Çav için bunlar çita oyuncağıydı.
─ Günde en az on tur atmalısın, diye devam etti antrenörü.
─ Avını yakalamakla vakit kaybetmemelisin. Koşmanın kendisine odaklanmalısın, diye ekledi spor koçu.
***
Ormanlar arası atletizm yarışmalarına sayılı günler kalmıştı. Tüm orman Çita Çav’ı konuşuyordu.
─ Bu yıl altın madalya bizim ormanın, diyordu iddialı olanlar.
─ Bu çitayı benim gözüm tutmadı, fazla cılız, diyordu kuşkucular.
Çav’dan büyük beklentisi olanların heyecanı ise doruktaydı.
─ Kendini tanıtmak için bu iyi bir fırsat Çav, diye onu cesaretlendirdi antrenörü.
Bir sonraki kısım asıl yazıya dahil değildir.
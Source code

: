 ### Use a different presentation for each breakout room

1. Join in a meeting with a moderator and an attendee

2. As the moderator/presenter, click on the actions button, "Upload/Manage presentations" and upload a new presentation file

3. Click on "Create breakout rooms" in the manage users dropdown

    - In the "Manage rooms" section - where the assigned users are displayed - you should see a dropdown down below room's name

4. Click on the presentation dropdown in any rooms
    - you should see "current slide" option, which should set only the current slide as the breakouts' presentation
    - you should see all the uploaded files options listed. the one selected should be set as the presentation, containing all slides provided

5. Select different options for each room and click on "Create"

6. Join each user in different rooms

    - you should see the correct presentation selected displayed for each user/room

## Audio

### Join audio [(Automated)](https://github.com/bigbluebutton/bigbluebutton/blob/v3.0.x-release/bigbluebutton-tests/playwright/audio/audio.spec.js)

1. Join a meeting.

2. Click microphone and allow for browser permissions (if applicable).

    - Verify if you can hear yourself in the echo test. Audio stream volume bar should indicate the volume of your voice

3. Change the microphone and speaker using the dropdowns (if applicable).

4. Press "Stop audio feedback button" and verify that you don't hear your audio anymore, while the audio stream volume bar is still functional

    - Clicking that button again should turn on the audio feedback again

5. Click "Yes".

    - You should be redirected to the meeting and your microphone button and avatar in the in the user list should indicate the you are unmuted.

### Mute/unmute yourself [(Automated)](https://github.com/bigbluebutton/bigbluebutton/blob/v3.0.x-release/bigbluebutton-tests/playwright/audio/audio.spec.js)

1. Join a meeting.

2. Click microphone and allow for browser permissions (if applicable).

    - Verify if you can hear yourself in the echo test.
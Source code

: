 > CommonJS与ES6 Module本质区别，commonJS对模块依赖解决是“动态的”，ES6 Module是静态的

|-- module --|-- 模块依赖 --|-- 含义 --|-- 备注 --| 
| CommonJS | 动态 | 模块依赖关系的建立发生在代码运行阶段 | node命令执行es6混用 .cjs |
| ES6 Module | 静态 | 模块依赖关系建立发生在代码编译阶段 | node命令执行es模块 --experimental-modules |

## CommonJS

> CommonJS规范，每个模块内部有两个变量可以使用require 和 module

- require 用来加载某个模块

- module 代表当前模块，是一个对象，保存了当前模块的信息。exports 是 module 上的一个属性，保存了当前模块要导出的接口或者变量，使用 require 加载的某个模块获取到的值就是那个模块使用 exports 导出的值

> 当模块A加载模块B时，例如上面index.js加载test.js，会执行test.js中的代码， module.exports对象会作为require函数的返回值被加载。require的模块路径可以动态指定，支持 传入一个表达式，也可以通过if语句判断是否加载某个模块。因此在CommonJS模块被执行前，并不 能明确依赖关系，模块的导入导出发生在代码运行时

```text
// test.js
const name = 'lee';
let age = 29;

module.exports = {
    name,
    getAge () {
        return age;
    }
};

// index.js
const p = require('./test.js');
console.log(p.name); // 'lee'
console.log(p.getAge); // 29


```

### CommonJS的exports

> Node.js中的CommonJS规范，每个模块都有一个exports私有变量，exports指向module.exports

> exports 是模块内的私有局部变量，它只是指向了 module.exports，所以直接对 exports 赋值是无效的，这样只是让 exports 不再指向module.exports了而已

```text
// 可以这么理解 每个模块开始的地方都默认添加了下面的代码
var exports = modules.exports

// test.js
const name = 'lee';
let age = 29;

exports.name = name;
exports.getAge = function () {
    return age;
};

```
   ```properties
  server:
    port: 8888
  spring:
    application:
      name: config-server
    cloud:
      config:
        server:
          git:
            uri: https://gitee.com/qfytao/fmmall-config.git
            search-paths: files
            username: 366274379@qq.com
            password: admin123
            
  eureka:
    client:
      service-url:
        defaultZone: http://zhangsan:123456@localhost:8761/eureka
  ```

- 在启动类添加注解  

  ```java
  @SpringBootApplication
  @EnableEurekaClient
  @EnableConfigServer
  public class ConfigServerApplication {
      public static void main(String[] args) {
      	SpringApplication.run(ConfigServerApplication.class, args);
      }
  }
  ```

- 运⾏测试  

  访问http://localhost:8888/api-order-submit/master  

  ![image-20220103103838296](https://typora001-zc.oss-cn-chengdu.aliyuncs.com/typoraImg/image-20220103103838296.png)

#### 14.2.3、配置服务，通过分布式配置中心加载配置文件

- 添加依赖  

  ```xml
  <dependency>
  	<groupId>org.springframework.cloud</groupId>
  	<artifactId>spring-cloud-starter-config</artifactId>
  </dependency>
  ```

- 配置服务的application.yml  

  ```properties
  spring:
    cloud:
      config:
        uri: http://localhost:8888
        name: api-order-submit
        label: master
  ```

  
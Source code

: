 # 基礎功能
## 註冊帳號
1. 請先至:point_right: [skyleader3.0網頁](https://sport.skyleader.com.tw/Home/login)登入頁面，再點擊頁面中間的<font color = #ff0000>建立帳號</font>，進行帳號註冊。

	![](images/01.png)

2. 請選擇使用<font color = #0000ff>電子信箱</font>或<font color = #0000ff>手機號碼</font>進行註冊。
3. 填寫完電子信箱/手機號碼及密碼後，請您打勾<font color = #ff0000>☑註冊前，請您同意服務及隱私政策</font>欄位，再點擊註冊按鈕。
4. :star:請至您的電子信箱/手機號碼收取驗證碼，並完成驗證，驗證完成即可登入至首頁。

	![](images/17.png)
─ Sakin kalmaya çalış. Onlardan çok daha iyi olduğunu sakın unutma, diye devam etti spor koçu.
Büyük gün gelince yarışmacılar koşu pistinde sıraya dizildi. Başlama işaretiyle tümü birden kulvarlara fırladı.
O da nesi! Çita Çav önü sıra koşan bir antilobu saniyeler içinde avladı. Onu ilk kez izleyenler şaşkınlıktan donakaldı.
─ İnanılmaz bir yetenek, diye bağırdı izleyicilerden biri.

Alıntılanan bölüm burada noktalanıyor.